**Required action**: Write the records below out again exactly as given, with no images.

╭─ Data section

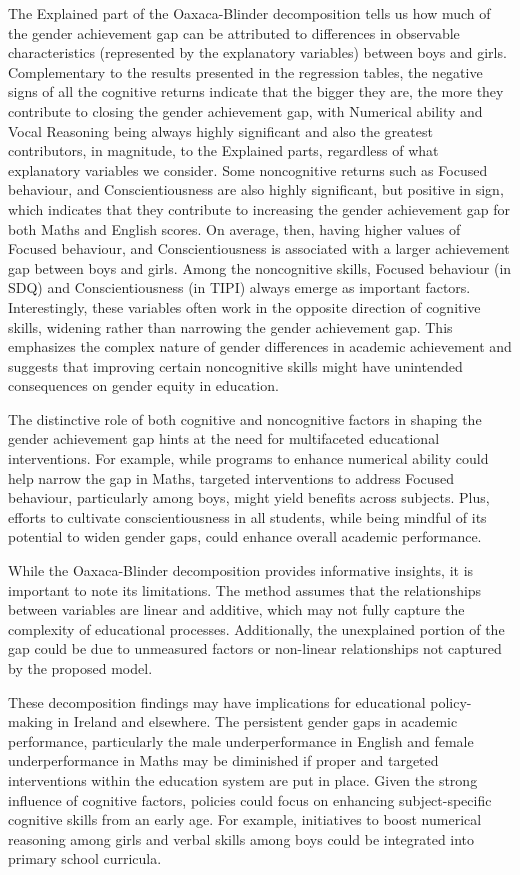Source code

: \documentclass[12pt,a4paper,onecolumn]{article}
\numberwithin{equation}{section}
\begin{document}
The Explained part of the Oaxaca-Blinder decomposition tells us how much of the gender achievement gap can be attributed to differences in observable characteristics (represented by the explanatory variables) between boys and girls. Complementary to the results presented in the regression tables, the negative signs of all the cognitive returns indicate that the bigger they are, the more they contribute to closing the gender achievement gap, with Numerical ability and Vocal Reasoning being always highly significant and also the greatest contributors, in magnitude, to the Explained parts, regardless of what explanatory variables we consider. Some noncognitive returns such as Focused behaviour, and Conscientiousness are also highly significant, but positive in sign, which indicates that they contribute to increasing the gender achievement gap for both Maths and English scores. On average, then, having higher values of Focused behaviour, and Conscientiousness is associated with a larger achievement gap between boys and girls.
Among the noncognitive skills, Focused behaviour (in SDQ) and Conscientiousness (in TIPI) always emerge as important factors. Interestingly, these variables often work in the opposite direction of cognitive skills, widening rather than narrowing the gender achievement gap. This emphasizes the complex nature of gender differences in academic achievement and suggests that improving certain noncognitive skills might have unintended consequences on gender equity in education. 

The distinctive role of both cognitive and noncognitive factors in shaping the gender achievement gap hints at the need for multifaceted educational interventions. For example, while programs to enhance numerical ability could help narrow the gap in Maths, targeted interventions to address Focused behaviour, particularly among boys, might yield benefits across subjects. Plus, efforts to cultivate conscientiousness in all students, while being mindful of its potential to widen gender gaps, could enhance overall academic performance.

While the Oaxaca-Blinder decomposition provides informative insights, it is important to note its limitations. The method assumes that the relationships between variables are linear and additive, which may not fully capture the complexity of educational processes. Additionally, the unexplained portion of the gap could be due to unmeasured factors or non-linear relationships not captured by the proposed model. 

These decomposition findings may have implications for educational policy-making in Ireland and elsewhere. The persistent gender gaps in academic performance, particularly the male underperformance in English and female underperformance in Maths may be diminished if proper and targeted interventions within the education system are put in place. Given the strong influence of cognitive factors, policies could focus on enhancing subject-specific cognitive skills from an early age. For example, initiatives to boost numerical reasoning among girls and verbal skills among boys could be integrated into primary school curricula.
\end{document}
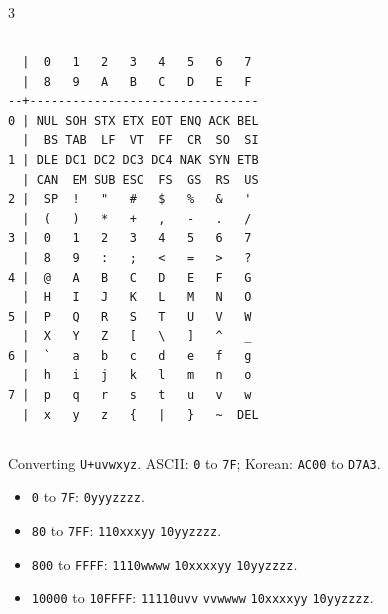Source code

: \documentclass[landscape, 8pt, a4paper, oneside]{extarticle}
\begin{document}
\begin{multicols*}{3}
\subsection{}
\begin{verbatim}
  |  0   1   2   3   4   5   6   7 
  |  8   9   A   B   C   D   E   F 
--+--------------------------------
0 | NUL SOH STX ETX EOT ENQ ACK BEL
  |  BS TAB  LF  VT  FF  CR  SO  SI
1 | DLE DC1 DC2 DC3 DC4 NAK SYN ETB
  | CAN  EM SUB ESC  FS  GS  RS  US
2 |  SP  !   "   #   $   %   &   ' 
  |  (   )   *   +   ,   -   .   / 
3 |  0   1   2   3   4   5   6   7 
  |  8   9   :   ;   <   =   >   ? 
4 |  @   A   B   C   D   E   F   G 
  |  H   I   J   K   L   M   N   O 
5 |  P   Q   R   S   T   U   V   W 
  |  X   Y   Z   [   \   ]   ^   _ 
6 |  `   a   b   c   d   e   f   g 
  |  h   i   j   k   l   m   n   o 
7 |  p   q   r   s   t   u   v   w 
  |  x   y   z   {   |   }   ~  DEL
\end{verbatim}
\subsection{}
Converting \texttt{U+uvwxyz}. ASCII: \texttt{0} to \texttt{7F}; Korean: \texttt{AC00} to \texttt{D7A3}.
\begin{itemize}
	\item \texttt{0} to \texttt{7F}: \texttt{0yyyzzzz}.
	\item \texttt{80} to \texttt{7FF}: \texttt{110xxxyy} \texttt{10yyzzzz}.
	\item \texttt{800} to \texttt{FFFF}: \texttt{1110wwww} \texttt{10xxxxyy} \texttt{10yyzzzz}.
	\item \texttt{10000} to \texttt{10FFFF}: \texttt{11110uvv} \texttt{vvwwww} \texttt{10xxxxyy} \texttt{10yyzzzz}.
\end{itemize}

\end{multicols*} 
\end{document}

╰─

**Reply**:
Source code

: \documentclass[12pt,a4paper,onecolumn]{article}
\numberwithin{equation}{section}
\begin{document}
The Explained part of the Oaxaca-Blinder decomposition tells us how much of the gender achievement gap can be attributed to differences in observable characteristics (represented by the explanatory variables) between boys and girls. Complementary to the results presented in the regression tables, the negative signs of all the cognitive returns indicate that the bigger they are, the more they contribute to closing the gender achievement gap, with Numerical ability and Vocal Reasoning being always highly significant and also the greatest contributors, in magnitude, to the Explained parts, regardless of what explanatory variables we consider. Some noncognitive returns such as Focused behaviour, and Conscientiousness are also highly significant, but positive in sign, which indicates that they contribute to increasing the gender achievement gap for both Maths and English scores. On average, then, having higher values of Focused behaviour, and Conscientiousness is associated with a larger achievement gap between boys and girls.
Among the noncognitive skills, Focused behaviour (in SDQ) and Conscientiousness (in TIPI) always emerge as important factors. Interestingly, these variables often work in the opposite direction of cognitive skills, widening rather than narrowing the gender achievement gap. This emphasizes the complex nature of gender differences in academic achievement and suggests that improving certain noncognitive skills might have unintended consequences on gender equity in education. 

The distinctive role of both cognitive and noncognitive factors in shaping the gender achievement gap hints at the need for multifaceted educational interventions. For example, while programs to enhance numerical ability could help narrow the gap in Maths, targeted interventions to address Focused behaviour, particularly among boys, might yield benefits across subjects. Plus, efforts to cultivate conscientiousness in all students, while being mindful of its potential to widen gender gaps, could enhance overall academic performance.

While the Oaxaca-Blinder decomposition provides informative insights, it is important to note its limitations. The method assumes that the relationships between variables are linear and additive, which may not fully capture the complexity of educational processes. Additionally, the unexplained portion of the gap could be due to unmeasured factors or non-linear relationships not captured by the proposed model. 

These decomposition findings may have implications for educational policy-making in Ireland and elsewhere. The persistent gender gaps in academic performance, particularly the male underperformance in English and female underperformance in Maths may be diminished if proper and targeted interventions within the education system are put in place. Given the strong influence of cognitive factors, policies could focus on enhancing subject-specific cognitive skills from an early age. For example, initiatives to boost numerical reasoning among girls and verbal skills among boys could be integrated into primary school curricula.
\end{document}
Source code

: \documentclass[landscape, 8pt, a4paper, oneside]{extarticle}
\begin{document}
\begin{multicols*}{3}
\subsection{}
\begin{verbatim}
  |  0   1   2   3   4   5   6   7 
  |  8   9   A   B   C   D   E   F 
--+--------------------------------
0 | NUL SOH STX ETX EOT ENQ ACK BEL
  |  BS TAB  LF  VT  FF  CR  SO  SI
1 | DLE DC1 DC2 DC3 DC4 NAK SYN ETB
  | CAN  EM SUB ESC  FS  GS  RS  US
2 |  SP  !   "   #   $   %   &   ' 
  |  (   )   *   +   ,   -   .   / 
3 |  0   1   2   3   4   5   6   7 
  |  8   9   :   ;   <   =   >   ? 
4 |  @   A   B   C   D   E   F   G 
  |  H   I   J   K   L   M   N   O 
5 |  P   Q   R   S   T   U   V   W 
  |  X   Y   Z   [   \   ]   ^   _ 
6 |  `   a   b   c   d   e   f   g 
  |  h   i   j   k   l   m   n   o 
7 |  p   q   r   s   t   u   v   w 
  |  x   y   z   {   |   }   ~  DEL
\end{verbatim}
\subsection{}
Converting \texttt{U+uvwxyz}. ASCII: \texttt{0} to \texttt{7F}; Korean: \texttt{AC00} to \texttt{D7A3}.
\begin{itemize}
	\item \texttt{0} to \texttt{7F}: \texttt{0yyyzzzz}.
	\item \texttt{80} to \texttt{7FF}: \texttt{110xxxyy} \texttt{10yyzzzz}.
	\item \texttt{800} to \texttt{FFFF}: \texttt{1110wwww} \texttt{10xxxxyy} \texttt{10yyzzzz}.
	\item \texttt{10000} to \texttt{10FFFF}: \texttt{11110uvv} \texttt{vvwwww} \texttt{10xxxxyy} \texttt{10yyzzzz}.
\end{itemize}

\end{multicols*} 
\end{document}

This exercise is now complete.